As quickly as the heat appeared it was gone.  This morning was remarkably cool and I went for a long run with the dogs.  The sky was cloudy and drops of rain spat from the sky. This weather is most bizzare.  There are not many flowers on the mountain, but some signs of life to come all the same.  A pink tipped Protea Repens and a Pelargonium that can flower all the year round but still amazing that this plant should choose this hottest driest month to show it’s enchanting face.

Pelargonium myrrhifolium var myrrhifolium

Pelargonium myrrhifolium var myrrhifolium

The air was still and cool but the remains of the great heat still came as a powerful beat from the earth; there is no proper rain in the forecast and we can only pray that the Gods are kind to us and that fire does not come to claim us this year.

Christmas, a wedding, and a little contemplation

Christmas and a house full of family and friends.  Running on the mountain continues with a bride (Peter’s son gets married on 8 Jan and they are staying with us) who is keen to keep her figure elegant through the Christmas indulgence so the running is serious and the opportunities to stop and take pictures infrequent at best.  We’ve been running through the pine forest that adjoins the farm; in the warm summer weather the stately silence of the trees and the dappled cool of the forest is a welcome break from the heat and the wind.  Because the dogs get protective I tend not to run in the forest except on Sunday mornings and at Christmas when the foresters take a break.

We did a farm run for a change this morning and saw this Tritoniopsis burchellii; the guests were good enough to wait while I snapped it.  I’ve been waiting for it to flower – I first saw it last year about this time.  They are an incredible shade of scarlet that seems almost surreal on this photo.

Tritoniopsis burchellii

Tritoniopsis burchellii

The Salvia africana is also in full bloom on the mountain – it flowers beautifully all year round and I can never resist taking a shot of it when the light is good.

After I posted the Gladiolus liliaceus before Christmas quite a few more came out above the waterfall and we went back up to take some photos of better flowers.  Peter came with me once again, the dogs followed.  We spent a happy half an hour finding the best flowers.  I took a shot of the same flower in the morning to show how remarkably they open up in the evening light.  The dogs of course take great delight in watching our antics.

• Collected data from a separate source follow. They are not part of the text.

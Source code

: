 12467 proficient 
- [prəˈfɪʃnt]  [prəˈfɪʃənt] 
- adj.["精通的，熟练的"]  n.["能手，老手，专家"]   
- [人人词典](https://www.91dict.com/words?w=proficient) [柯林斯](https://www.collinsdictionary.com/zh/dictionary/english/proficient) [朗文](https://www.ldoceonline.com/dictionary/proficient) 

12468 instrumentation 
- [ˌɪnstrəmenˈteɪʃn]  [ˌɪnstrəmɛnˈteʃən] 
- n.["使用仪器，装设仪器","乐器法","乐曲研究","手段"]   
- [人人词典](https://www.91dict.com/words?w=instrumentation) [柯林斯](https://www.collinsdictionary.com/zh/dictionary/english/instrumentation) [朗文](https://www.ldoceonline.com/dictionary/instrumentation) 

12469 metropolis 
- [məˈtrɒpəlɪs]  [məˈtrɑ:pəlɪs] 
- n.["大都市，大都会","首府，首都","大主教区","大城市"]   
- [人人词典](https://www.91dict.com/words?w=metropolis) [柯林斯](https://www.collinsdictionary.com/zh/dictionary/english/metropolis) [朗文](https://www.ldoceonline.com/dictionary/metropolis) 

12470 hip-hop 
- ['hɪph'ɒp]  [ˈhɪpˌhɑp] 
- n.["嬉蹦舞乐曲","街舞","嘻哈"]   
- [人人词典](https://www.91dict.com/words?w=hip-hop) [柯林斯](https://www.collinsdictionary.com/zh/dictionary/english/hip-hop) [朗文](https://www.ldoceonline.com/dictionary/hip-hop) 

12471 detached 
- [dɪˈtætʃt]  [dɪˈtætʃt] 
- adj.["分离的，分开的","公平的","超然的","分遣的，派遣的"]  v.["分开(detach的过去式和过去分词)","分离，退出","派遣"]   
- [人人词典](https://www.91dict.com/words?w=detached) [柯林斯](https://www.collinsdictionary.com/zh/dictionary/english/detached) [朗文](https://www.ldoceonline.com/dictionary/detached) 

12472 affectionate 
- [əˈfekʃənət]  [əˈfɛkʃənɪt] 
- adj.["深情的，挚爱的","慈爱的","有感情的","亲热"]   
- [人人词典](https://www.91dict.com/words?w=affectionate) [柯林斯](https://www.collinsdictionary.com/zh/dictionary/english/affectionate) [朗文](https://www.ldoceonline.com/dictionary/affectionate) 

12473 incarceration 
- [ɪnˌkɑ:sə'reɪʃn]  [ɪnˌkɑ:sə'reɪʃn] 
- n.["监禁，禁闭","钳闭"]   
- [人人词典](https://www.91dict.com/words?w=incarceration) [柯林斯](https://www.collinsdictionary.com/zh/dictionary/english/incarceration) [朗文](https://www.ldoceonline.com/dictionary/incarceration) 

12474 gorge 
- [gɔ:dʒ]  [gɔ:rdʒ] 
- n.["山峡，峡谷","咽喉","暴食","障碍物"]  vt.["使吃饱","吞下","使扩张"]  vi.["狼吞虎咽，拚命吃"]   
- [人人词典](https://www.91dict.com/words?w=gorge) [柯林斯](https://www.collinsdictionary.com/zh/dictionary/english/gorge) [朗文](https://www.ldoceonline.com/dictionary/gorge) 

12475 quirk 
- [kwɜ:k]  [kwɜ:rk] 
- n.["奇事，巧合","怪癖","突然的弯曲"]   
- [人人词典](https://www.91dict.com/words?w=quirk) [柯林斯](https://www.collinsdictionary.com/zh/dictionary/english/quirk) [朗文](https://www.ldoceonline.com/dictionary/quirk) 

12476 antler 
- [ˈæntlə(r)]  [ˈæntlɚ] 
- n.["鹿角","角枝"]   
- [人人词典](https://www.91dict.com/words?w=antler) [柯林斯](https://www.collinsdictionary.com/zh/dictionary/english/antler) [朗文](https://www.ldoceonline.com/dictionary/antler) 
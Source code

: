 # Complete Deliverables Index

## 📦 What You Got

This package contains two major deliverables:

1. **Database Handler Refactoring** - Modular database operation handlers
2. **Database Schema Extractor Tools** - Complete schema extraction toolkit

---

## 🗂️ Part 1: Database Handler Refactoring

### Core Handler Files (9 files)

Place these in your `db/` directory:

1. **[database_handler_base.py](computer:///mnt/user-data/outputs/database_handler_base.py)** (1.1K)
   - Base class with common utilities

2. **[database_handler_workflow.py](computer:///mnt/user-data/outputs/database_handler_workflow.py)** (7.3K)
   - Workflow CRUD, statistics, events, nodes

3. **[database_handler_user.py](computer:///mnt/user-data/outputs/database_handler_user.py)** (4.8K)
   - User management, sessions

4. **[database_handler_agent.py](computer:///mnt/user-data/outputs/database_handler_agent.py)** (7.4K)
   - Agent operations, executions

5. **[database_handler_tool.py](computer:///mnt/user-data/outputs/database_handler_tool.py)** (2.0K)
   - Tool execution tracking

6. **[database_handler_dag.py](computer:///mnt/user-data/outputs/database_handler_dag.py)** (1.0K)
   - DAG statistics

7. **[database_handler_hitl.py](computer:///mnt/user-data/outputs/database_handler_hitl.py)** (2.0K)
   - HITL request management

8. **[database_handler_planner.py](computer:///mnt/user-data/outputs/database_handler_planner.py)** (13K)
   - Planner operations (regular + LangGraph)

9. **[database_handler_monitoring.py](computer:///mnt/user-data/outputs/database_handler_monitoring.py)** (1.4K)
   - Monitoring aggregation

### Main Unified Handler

Seamus and Maebh watching Peter as he inspects the fynbos flowers

Seamus and Maebh watching Peter as he inspects the fynbos flowers

It’s a funny time of year this.  We love it, there are great friends who come to stay and family as well.  The house is full of noise and this year, Peter’s first grandchild.  There is a tinge of sadness as well.  Most of the precious people I’ve lost have gone between the middle of December and the end of January.  It’s a well known phenomenon that people pass away at Christmas, for many reasons and all of them different.  So in the celebration and coming together there is also sadness, regret and reflective moments.  Loss.  These days are busy and full of treats and fun.  As we run on the mountain with the dogs bounding after Ola who bounces along ahead like the resident klipspringers, tiny antelopes with spongy feet that allow them to spring across the rocks, I follow and in the beauty of these mountains I think of those who have departed, and quietly remember them.  Not always sadly; there is pleasure in the memories, they are gone but they were wonderful and we were lucky to have known them.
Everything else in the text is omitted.